* [Information shown]
··········

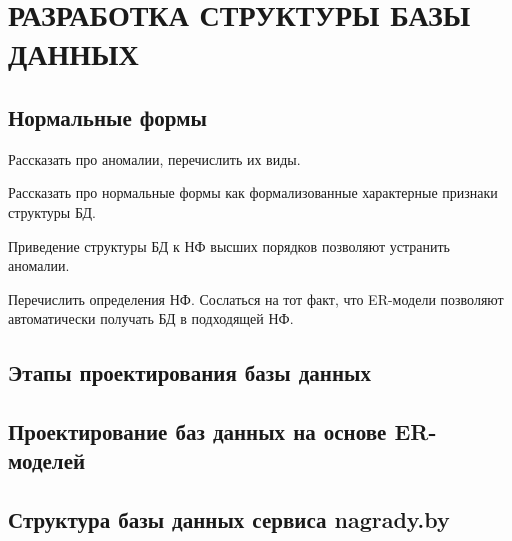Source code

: \section[Разработка структуры БД]{РАЗРАБОТКА СТРУКТУРЫ БАЗЫ ДАННЫХ}

\subsection{Нормальные формы}

Рассказать про аномалии, перечислить их виды.

Рассказать про нормальные формы как формализованные характерные 
признаки структуры БД.

Приведение структуры БД к НФ высших порядков позволяют устранить аномалии.

Перечислить определения НФ. Сослаться на тот факт, что ER-модели позволяют автоматически
получать БД в подходящей НФ.

\subsection{Этапы проектирования базы данных}

\subsection{Проектирование баз данных на основе ER-моделей}

\subsection{Структура базы данных сервиса nagrady.by}
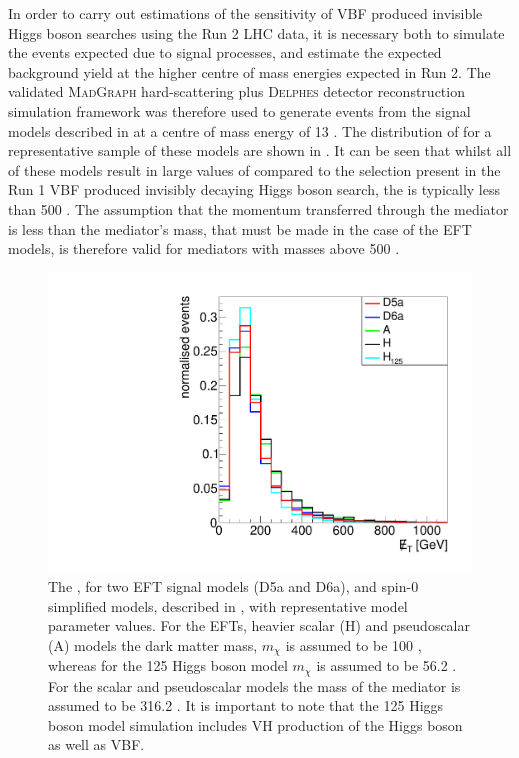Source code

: 
In order to carry out estimations of the sensitivity of \ac{VBF} produced invisible Higgs boson searches using the Run 2 LHC data, it is necessary both to simulate the events expected due to signal processes, and estimate the expected background yield at the higher centre of mass energies expected in Run 2. The validated \textsc{MadGraph} hard-scattering plus \textsc{Delphes} detector reconstruction simulation framework was therefore used to generate events from the signal models described in  at a centre of mass energy of 13 \TeV. The distribution of \MET for a representative sample of these models are shown in . It can be seen that whilst all of these models result in large values of \MET compared to the selection present in the Run 1 \ac{VBF} produced invisibly decaying Higgs boson search, the \MET is typically less than 500 \GeV. The assumption that the momentum transferred through the mediator is less than the mediator's mass, that must be made in the case of the \ac{EFT} models, is therefore valid for mediators with masses above 500 \GeV.

\begin{figure}
  \includegraphics[width=\largefigwidth]{plots/interp/modelmet.pdf}
  \caption{The \MET, for two \ac{EFT} signal models (D5a and D6a), and spin-0 simplified models, described in , with representative model parameter values. For the \ac{EFT}s, heavier scalar (H) and pseudoscalar (A) models the dark matter mass, $m_{\chi}$ is assumed to be 100 \GeV, whereas for the 125 \GeV Higgs boson model $m_{\chi}$ is assumed to be 56.2 \GeV. For the scalar and pseudoscalar models the mass of the mediator is assumed to be 316.2 \GeV. It is important to note that the 125 \GeV Higgs boson model simulation includes \ac{VH} production of the Higgs boson as well as \ac{VBF}.}
  \label{fig:dmmodelkinematics}
\end{figure}

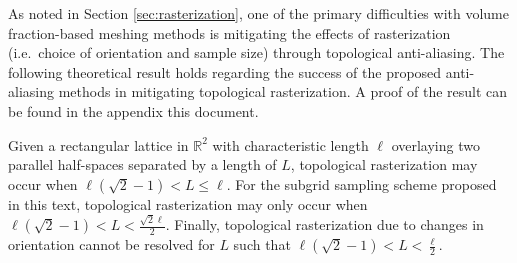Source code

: As noted in Section \ref{sec:rasterization}, one of the primary difficulties with volume fraction-based meshing methods is mitigating the effects of rasterization (i.e.\ choice of orientation and sample size) through topological anti-aliasing.
The following theoretical result holds regarding the success of the proposed anti-aliasing methods in mitigating topological rasterization.
 A proof of the result can be found in the appendix this document.
\begin{theorem}
Given a rectangular lattice in $\mathbb{R}^2$ with characteristic length $\ell$ overlaying two parallel half-spaces separated by a length of $L$, topological rasterization may occur when $\ell(\sqrt{2}-1)<L\leq\ell$.
For the subgrid sampling scheme proposed in this text, topological rasterization may only occur when $\ell(\sqrt{2}-1)<L<\frac{\sqrt{2}\ell}{2}.$
Finally, topological rasterization due to changes in orientation cannot be resolved for $L$ such that $\ell(\sqrt{2}-1)<L<\frac{\ell}{2}.$
\end{theorem}


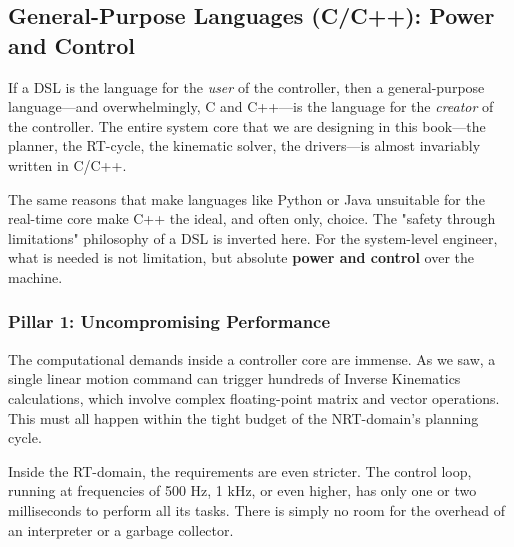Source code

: 

\subsection{General-Purpose Languages (C/C++): Power and Control}
\label{subsec:gpl_languages}

If a DSL is the language for the \textit{user} of the controller, then a general-purpose language—and overwhelmingly, C and C++—is the language for the \textit{creator} of the controller. The entire system core that we are designing in this book—the planner, the RT-cycle, the kinematic solver, the drivers—is almost invariably written in C/C++.

The same reasons that make languages like Python or Java unsuitable for the real-time core make C++ the ideal, and often only, choice. The "safety through limitations" philosophy of a DSL is inverted here. For the system-level engineer, what is needed is not limitation, but absolute \textbf{power and control} over the machine.

\subsubsection{Pillar 1: Uncompromising Performance}
\label{subsubsec:gpl_performance}

The computational demands inside a controller core are immense. As we saw, a single linear motion command can trigger hundreds of Inverse Kinematics calculations, which involve complex floating-point matrix and vector operations. This must all happen within the tight budget of the NRT-domain's planning cycle.

Inside the RT-domain, the requirements are even stricter. The control loop, running at frequencies of 500 Hz, 1 kHz, or even higher, has only one or two milliseconds to perform all its tasks. There is simply no room for the overhead of an interpreter or a garbage collector.

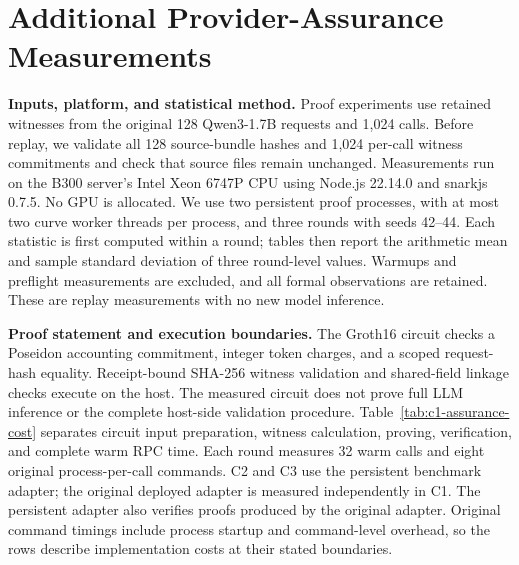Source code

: \section{Additional Provider-Assurance Measurements}
\label{app:c-assurance}

\noindent\textbf{Inputs, platform, and statistical method.}
Proof experiments use retained witnesses from the original 128 Qwen3-1.7B
requests and 1,024 calls. Before replay, we validate all 128 source-bundle
hashes and 1,024 per-call witness commitments and check that source files
remain unchanged. Measurements run on the B300 server's Intel Xeon 6747P
CPU using Node.js 22.14.0 and snarkjs 0.7.5. No GPU is allocated.
We use two persistent proof processes, with at most two curve worker
threads per process, and three rounds with seeds 42--44.
Each statistic is first computed within a round; tables then report the
arithmetic mean and sample standard deviation of three round-level values.
Warmups and preflight measurements are excluded, and all formal observations
are retained. These are replay measurements with no new model inference.

\noindent\textbf{Proof statement and execution boundaries.}
The Groth16 circuit checks a Poseidon accounting commitment, integer token
charges, and a scoped request-hash equality. Receipt-bound SHA-256 witness
validation and shared-field linkage checks execute on the host.
The measured circuit does not prove full LLM inference or the complete
host-side validation procedure.
Table~\ref{tab:c1-assurance-cost} separates circuit input preparation,
witness calculation, proving, verification, and complete warm RPC time.
Each round measures 32 warm calls and eight original process-per-call
commands. C2 and C3 use the persistent benchmark adapter; the original
deployed adapter is measured independently in C1. The persistent adapter
also verifies proofs produced by the original adapter. Original command
timings include process startup and command-level overhead, so the rows
describe implementation costs at their stated boundaries.


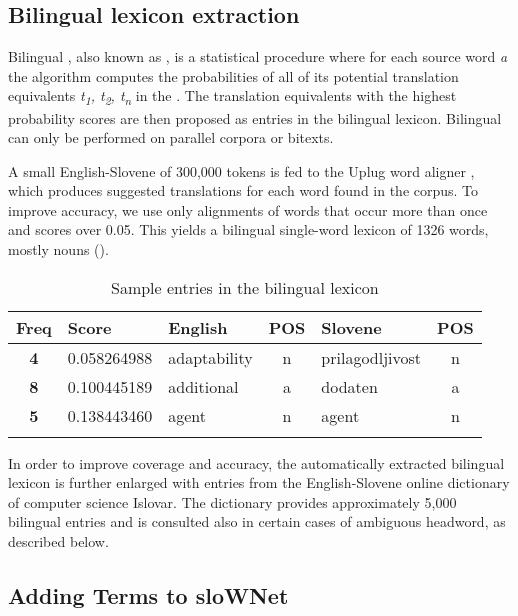 \documentclass[output=paper]{LSP/langsci}
\begin{document}
\subsection{Bilingual lexicon extraction}\label{sec:vintar:4.1}

Bilingual , also known as , is a statistical procedure where for each source word \textit{a} the algorithm computes the probabilities of all of its potential translation equivalents \textit{t}\textit{\textsubscript{1}}\textit{, t}\textit{\textsubscript{2}}\textit{, t}\textit{\textsubscript{n}} in the  \citep{Och2003}. The translation equivalents with the highest probability scores are then proposed as entries in the bilingual lexicon. Bilingual  can only be performed on parallel corpora or bitexts. 

A small English-Slovene  of 300,000 tokens is fed to the Uplug word aligner \citep{Tiedemann2003}, which produces suggested translations for each word found in the corpus. To improve accuracy, we use only alignments of words that occur more than once and  scores over 0.05. This yields a bilingual single-word lexicon of 1326 words, mostly nouns (). 

\begin{table}
\begin{tabular}{cllclc}
\lsptoprule
{\bfseries Freq} & \bfseries Score & \bfseries English & \bfseries POS & \bfseries Slovene & \bfseries POS\\
\midrule
\bfseries 4 & 0.058264988 & adaptability & n & prilagodljivost & n\\
\bfseries 8 & 0.100445189 & additional & a & dodaten & a\\
\bfseries 5 & 0.138443460 & agent & n & agent & n\\
\lspbottomrule
\end{tabular}
\caption{Sample entries in the bilingual lexicon}
\label{tab:vintar:4}
\end{table}

\newpage 
In order to improve coverage and accuracy, the automatically extracted bilingual lexicon is further enlarged with entries from the English-Slovene online dictionary of computer science Islovar. The dictionary provides approximately 5,000 bilingual entries and is consulted also in certain cases of ambiguous headword, as described below.

\subsection{Adding Terms to sloWNet}\label{sec:vintar:4.2}
\end{document}
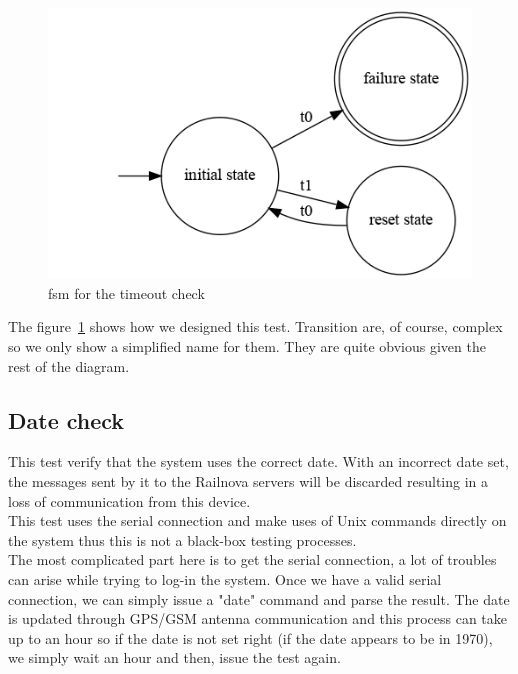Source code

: \documentclass[12pt]{article}
\theoremstyle{definition}
\theoremstyle{definition}
\theoremstyle{remark}
\begin{document}
\begin{figure}
    \centering
    \includegraphics[scale=0.6]{graph/TimeoutCheck}
    \caption{\gls{fsm} for the timeout check}
    \label{timeoutcheck}
\end{figure}

The figure~\ref{timeoutcheck} shows how we designed this test. Transition are, of course, complex so we only show a simplified name for them. They are quite obvious given the rest of the diagram.


\subsection{Date check}

This test verify that the system uses the correct date. With an incorrect date set, the messages sent by it to the Railnova servers will be discarded resulting in a loss of communication from this device.\\

This test uses the serial connection and make uses of Unix commands directly on the system thus this is not a black-box testing processes.\\

The most complicated part here is to get the serial connection, a lot of troubles can arise while trying to log-in the system. Once we have a valid serial connection, we can simply issue a "date" command and parse the result. The date is updated through GPS/GSM antenna communication and this process can take up to an hour so if the date is not set right (if the date appears to be in 1970), we simply wait an hour and then, issue the test again.\\
\end{document}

··········

* [What is being asked] What lines in the data above contain the word "also"? Show them all.

* [Your response]
also verifies proofs produced by the original adapter. Original command
Bilingual , also known as , is a statistical procedure where for each source word \textit{a} the algorithm computes the probabilities of all of its potential translation equivalents \textit{t}\textit{\textsubscript{1}}\textit{, t}\textit{\textsubscript{2}}\textit{, t}\textit{\textsubscript{n}} in the  \citep{Och2003}. The translation equivalents with the highest probability scores are then proposed as entries in the bilingual lexicon. Bilingual  can only be performed on parallel corpora or bitexts. 
In order to improve coverage and accuracy, the automatically extracted bilingual lexicon is further enlarged with entries from the English-Slovene online dictionary of computer science Islovar. The dictionary provides approximately 5,000 bilingual entries and is consulted also in certain cases of ambiguous headword, as described below.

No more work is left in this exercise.